Feature #817
openSmart management of node capabilities
0%
Description
User should be able to run a distributed task and to set TIME_LIMIT and MEMORY_LIMIT for the task.
If not all available nodes have required capabilities, nevertheless they should be used to execute the task.
Of course, if the execution failed with TIME_LIMIT or MEMORY_LIMIT, it should be restarted at more capable node.
Open question: how to measure TIME_LIMIT correctly if we have different CPUs?
Updated by Pavel Shved almost 14 years ago
- Category set to Cluster
TIME_LIMIT could be expressed in "seconds on a 2k MHz CPU", and be scaled proportionally.

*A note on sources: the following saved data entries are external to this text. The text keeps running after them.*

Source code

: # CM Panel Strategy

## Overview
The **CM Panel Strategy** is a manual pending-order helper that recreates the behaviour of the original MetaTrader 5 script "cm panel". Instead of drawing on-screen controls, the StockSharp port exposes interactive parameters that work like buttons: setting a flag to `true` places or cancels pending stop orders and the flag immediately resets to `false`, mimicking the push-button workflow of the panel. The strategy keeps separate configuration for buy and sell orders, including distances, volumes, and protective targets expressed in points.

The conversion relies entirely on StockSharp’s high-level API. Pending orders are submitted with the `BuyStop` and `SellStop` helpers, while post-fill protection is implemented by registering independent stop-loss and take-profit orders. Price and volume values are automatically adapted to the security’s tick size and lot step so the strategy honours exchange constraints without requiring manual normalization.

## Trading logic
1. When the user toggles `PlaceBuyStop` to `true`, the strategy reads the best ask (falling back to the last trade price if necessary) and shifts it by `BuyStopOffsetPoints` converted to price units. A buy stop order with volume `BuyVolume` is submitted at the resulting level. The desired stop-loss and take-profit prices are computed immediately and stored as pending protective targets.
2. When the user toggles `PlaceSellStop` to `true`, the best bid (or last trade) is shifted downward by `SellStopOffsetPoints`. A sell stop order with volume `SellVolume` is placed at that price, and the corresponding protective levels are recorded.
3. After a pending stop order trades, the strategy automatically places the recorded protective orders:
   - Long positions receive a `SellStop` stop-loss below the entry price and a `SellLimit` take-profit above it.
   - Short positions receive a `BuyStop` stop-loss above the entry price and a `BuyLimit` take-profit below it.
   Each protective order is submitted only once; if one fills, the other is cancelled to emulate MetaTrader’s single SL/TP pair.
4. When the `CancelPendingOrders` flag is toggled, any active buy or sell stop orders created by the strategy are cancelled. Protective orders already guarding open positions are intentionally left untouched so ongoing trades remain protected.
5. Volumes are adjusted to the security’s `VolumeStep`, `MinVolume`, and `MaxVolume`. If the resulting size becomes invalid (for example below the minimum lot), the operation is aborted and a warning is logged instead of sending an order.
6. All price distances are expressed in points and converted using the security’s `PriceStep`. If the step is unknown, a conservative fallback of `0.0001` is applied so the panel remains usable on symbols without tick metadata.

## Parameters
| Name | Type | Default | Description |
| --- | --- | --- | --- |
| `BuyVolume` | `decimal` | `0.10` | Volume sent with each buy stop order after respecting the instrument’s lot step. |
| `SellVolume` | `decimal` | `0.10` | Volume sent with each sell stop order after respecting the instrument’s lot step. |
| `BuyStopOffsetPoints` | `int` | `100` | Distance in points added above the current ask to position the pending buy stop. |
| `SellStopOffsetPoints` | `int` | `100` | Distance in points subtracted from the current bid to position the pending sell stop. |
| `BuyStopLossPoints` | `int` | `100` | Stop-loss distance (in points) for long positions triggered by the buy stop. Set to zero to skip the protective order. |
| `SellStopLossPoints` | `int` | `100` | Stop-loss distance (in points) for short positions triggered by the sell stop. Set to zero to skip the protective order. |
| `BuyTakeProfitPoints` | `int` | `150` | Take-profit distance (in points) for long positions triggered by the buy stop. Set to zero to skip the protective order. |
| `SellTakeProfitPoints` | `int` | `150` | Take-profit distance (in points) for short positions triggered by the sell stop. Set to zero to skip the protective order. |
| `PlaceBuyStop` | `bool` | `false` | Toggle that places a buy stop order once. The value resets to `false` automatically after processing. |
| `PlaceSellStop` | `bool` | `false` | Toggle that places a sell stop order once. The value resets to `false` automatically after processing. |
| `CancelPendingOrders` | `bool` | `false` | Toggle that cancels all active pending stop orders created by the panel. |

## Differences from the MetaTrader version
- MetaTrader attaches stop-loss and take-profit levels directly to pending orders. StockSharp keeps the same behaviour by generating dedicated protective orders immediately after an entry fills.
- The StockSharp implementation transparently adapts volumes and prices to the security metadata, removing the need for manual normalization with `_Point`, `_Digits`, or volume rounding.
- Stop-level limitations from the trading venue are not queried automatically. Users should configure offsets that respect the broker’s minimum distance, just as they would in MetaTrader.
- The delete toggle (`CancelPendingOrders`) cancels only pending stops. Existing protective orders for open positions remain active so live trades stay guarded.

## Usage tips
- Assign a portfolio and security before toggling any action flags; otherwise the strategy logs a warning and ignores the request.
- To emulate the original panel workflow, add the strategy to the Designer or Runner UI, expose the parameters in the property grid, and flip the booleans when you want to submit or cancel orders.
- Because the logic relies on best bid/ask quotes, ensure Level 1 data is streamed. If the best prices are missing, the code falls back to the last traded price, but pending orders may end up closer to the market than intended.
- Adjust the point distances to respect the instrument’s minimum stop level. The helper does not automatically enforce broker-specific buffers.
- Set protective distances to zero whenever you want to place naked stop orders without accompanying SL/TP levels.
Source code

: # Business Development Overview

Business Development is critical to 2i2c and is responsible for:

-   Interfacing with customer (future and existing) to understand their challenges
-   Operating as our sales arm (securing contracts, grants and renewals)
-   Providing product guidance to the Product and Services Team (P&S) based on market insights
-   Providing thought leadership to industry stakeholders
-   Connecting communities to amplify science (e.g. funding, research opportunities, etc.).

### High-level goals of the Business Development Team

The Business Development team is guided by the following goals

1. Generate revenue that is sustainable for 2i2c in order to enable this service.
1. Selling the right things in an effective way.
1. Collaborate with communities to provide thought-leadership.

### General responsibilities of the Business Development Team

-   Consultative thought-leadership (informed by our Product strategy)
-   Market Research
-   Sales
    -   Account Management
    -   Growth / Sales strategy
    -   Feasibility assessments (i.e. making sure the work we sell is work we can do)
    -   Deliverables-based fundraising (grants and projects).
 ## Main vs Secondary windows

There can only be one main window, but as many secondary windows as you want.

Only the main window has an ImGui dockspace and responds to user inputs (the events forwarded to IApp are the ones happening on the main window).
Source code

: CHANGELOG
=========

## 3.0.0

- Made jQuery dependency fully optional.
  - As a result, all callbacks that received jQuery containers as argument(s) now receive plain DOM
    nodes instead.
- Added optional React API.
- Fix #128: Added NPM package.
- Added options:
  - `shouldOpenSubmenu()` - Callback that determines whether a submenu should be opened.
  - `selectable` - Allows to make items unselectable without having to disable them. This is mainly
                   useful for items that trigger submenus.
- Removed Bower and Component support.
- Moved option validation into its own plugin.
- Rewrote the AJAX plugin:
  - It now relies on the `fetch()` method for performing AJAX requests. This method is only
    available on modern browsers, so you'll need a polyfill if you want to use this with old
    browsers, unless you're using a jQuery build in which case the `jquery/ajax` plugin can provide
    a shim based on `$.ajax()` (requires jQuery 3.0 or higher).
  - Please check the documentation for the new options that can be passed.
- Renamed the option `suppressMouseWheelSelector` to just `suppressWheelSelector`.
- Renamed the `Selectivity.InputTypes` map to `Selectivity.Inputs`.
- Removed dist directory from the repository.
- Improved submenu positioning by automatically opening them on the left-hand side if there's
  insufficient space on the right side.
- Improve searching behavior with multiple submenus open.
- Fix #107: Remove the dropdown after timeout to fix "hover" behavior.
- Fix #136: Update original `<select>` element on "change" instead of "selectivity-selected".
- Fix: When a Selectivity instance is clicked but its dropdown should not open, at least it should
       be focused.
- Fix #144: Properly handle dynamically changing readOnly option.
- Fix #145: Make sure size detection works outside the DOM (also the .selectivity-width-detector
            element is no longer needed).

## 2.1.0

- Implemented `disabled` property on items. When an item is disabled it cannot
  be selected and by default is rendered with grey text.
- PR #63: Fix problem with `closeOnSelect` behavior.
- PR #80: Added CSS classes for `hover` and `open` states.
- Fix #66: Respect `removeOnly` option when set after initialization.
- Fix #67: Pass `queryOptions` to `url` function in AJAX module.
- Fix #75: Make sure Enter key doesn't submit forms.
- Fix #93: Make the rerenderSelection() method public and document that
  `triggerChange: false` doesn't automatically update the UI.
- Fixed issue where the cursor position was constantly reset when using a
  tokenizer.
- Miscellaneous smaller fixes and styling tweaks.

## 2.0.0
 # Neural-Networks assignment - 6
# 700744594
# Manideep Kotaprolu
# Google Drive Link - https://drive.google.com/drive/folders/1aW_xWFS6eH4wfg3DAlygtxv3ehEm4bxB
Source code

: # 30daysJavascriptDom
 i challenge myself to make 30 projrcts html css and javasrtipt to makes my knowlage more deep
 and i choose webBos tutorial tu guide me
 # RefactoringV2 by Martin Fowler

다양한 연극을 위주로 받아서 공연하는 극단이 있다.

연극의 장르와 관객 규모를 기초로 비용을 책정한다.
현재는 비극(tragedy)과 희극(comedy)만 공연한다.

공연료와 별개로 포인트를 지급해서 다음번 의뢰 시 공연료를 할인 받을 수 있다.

RAM limit isn't scalable, and it's an interesting idea to dynamically re-arrange tasks to more capable nodes. There's nothing in the current architecture that prevents such scenario. However, that's still a prototype, and we may postpone this bug until we'll be designing the final version of cluster algorithms.
Updated by Pavel Shved almost 14 years ago
For example, if all "less capable" nodes are busy, and we're to route a task, we might consider holding it, instead of routing to a "more capable" node outright. I guess, we should first finish the straightforward scenario before diving into such matters.
Updated by Alexey Khoroshilov over 13 years ago
- Priority changed from Normal to High
Updated by Pavel Shved over 13 years ago
- Assignee set to Pavel Shved
- Priority changed from High to Normal